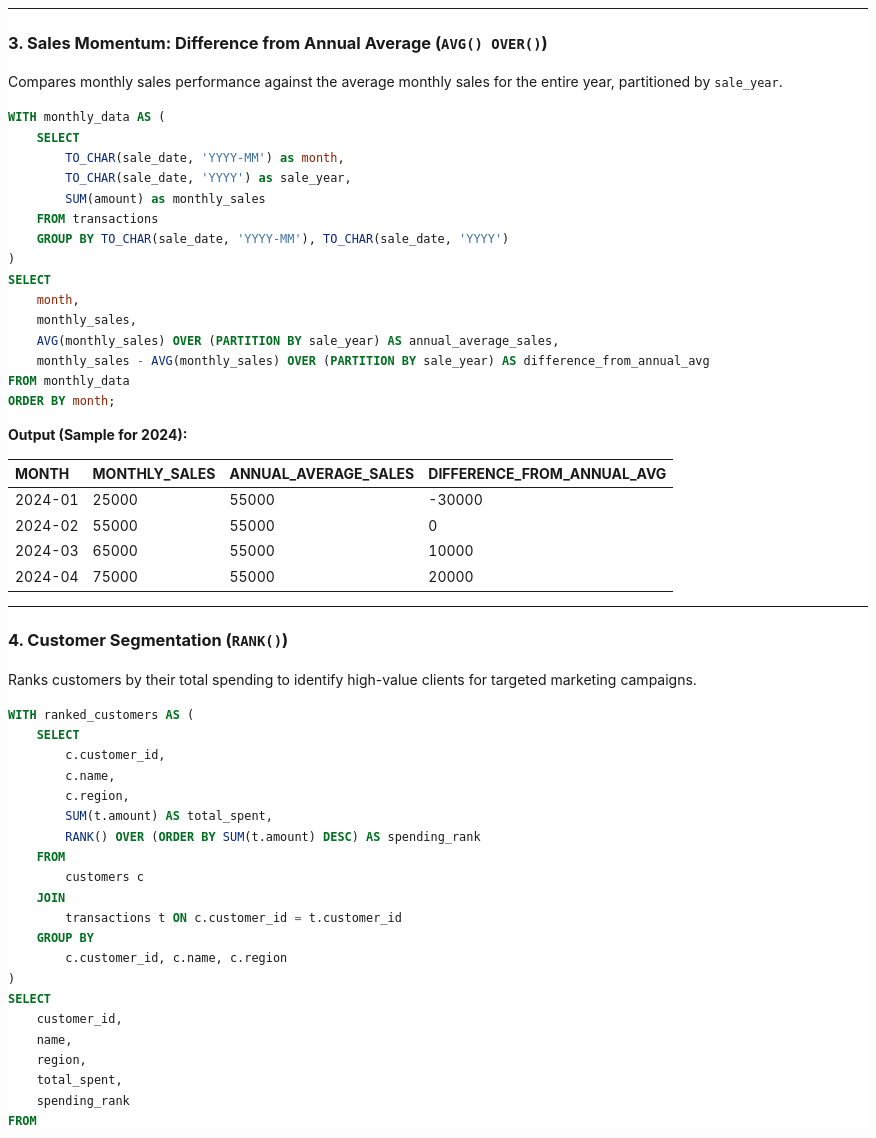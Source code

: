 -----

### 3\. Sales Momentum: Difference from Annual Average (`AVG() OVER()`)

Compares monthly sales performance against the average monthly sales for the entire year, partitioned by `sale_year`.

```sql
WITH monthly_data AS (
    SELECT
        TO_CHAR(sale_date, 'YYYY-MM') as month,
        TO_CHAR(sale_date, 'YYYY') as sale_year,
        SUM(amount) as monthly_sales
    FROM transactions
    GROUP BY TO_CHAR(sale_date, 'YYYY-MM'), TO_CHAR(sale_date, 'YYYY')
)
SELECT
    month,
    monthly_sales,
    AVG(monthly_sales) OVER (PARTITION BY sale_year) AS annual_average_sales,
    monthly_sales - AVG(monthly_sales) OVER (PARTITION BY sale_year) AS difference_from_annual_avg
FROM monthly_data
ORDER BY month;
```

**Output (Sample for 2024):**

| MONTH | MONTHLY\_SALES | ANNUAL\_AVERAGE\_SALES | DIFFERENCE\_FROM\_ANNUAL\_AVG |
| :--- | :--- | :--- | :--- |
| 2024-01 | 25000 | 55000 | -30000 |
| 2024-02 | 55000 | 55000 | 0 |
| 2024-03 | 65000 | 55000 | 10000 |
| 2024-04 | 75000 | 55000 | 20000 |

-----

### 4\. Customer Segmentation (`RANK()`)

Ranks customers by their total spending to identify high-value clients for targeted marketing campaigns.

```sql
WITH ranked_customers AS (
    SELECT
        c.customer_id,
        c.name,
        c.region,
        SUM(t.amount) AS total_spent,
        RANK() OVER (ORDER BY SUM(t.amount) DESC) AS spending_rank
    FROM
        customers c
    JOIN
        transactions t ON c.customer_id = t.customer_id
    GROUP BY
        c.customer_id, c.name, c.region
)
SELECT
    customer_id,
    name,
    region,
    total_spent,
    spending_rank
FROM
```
...
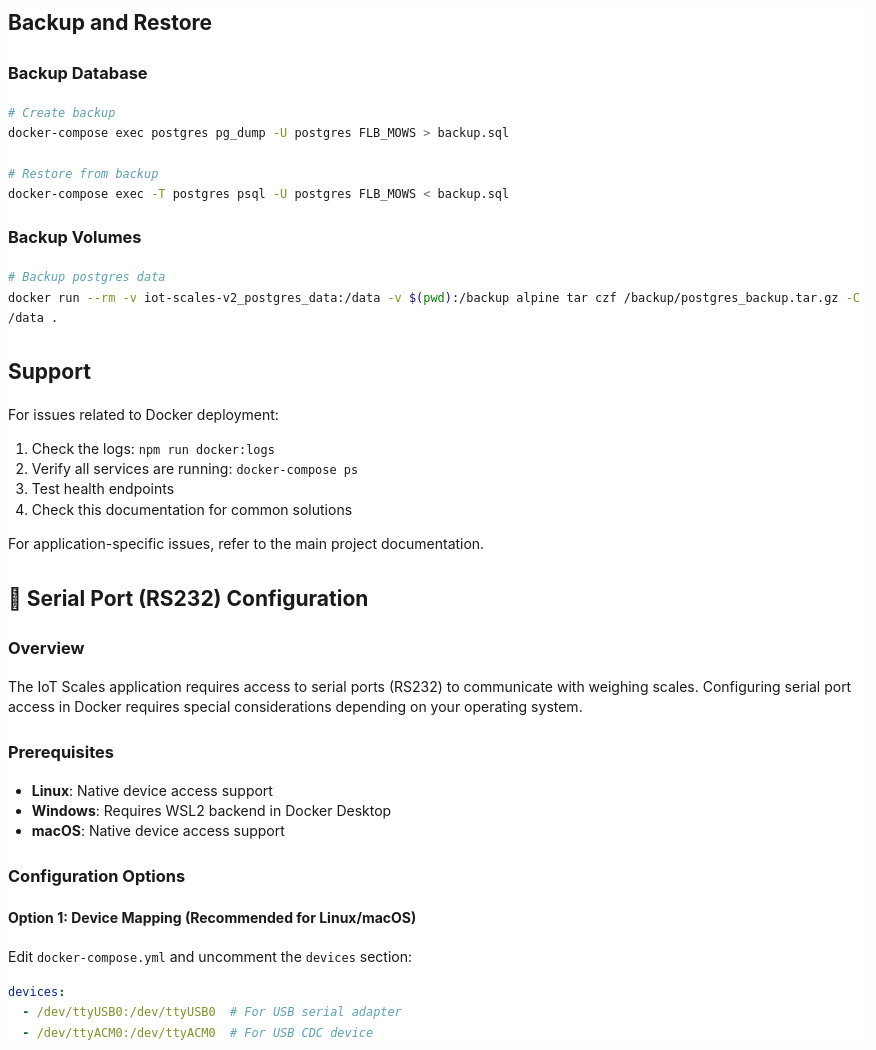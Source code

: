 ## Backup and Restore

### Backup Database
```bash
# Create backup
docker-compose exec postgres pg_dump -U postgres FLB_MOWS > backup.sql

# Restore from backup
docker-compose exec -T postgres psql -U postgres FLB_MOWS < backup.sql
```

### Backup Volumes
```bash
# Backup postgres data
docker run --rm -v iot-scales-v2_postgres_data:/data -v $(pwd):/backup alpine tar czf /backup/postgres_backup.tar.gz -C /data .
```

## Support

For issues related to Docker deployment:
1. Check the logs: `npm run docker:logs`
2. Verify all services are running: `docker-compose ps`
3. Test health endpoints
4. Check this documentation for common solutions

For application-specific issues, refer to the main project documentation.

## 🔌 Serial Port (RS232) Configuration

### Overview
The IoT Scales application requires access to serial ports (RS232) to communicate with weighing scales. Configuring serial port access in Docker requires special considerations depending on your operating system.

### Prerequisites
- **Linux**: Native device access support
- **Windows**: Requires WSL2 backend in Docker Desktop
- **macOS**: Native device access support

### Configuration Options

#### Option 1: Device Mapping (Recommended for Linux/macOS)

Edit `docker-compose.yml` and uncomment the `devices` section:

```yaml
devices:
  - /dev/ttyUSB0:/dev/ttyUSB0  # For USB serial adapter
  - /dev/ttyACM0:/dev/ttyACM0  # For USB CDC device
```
==
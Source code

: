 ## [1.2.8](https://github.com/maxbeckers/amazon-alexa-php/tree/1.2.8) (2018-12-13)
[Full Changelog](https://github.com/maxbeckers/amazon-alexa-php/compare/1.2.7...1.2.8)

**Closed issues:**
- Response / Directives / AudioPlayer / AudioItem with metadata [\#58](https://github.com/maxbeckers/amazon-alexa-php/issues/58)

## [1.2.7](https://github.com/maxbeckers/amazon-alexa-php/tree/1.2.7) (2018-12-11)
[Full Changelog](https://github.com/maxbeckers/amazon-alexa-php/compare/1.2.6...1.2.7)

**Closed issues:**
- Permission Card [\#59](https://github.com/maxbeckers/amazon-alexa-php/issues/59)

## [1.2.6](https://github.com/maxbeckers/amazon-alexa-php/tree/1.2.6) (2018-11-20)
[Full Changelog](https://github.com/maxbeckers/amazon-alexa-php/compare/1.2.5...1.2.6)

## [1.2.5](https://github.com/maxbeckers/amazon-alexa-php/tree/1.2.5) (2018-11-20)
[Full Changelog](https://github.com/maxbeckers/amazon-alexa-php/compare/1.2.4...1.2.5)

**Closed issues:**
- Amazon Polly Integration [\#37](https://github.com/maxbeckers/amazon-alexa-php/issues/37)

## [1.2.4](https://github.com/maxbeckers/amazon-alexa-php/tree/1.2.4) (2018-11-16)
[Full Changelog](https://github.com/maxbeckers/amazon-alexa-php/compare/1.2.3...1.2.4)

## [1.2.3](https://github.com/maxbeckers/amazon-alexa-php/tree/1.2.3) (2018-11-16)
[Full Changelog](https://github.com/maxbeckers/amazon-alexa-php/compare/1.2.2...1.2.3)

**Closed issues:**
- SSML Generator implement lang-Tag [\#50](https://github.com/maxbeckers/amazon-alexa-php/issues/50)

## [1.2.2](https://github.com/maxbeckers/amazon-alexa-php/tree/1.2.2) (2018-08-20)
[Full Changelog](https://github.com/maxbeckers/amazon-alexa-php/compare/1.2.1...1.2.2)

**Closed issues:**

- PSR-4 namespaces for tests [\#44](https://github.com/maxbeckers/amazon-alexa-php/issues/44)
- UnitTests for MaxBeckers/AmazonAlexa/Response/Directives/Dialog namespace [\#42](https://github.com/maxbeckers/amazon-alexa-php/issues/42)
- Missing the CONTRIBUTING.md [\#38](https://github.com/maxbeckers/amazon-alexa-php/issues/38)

- **Instructions for the task**:
In the entries above, find the line with "The IoT Scales" and the line with "- **Windows**: Requires", then restate word for word both of them and every line between, with nothing more.

- **Expected answer**:
The IoT Scales application requires access to serial ports (RS232) to communicate with weighing scales. Configuring serial port access in Docker requires special considerations depending on your operating system.

### Prerequisites
- **Linux**: Native device access support
- **Windows**: Requires WSL2 backend in Docker Desktop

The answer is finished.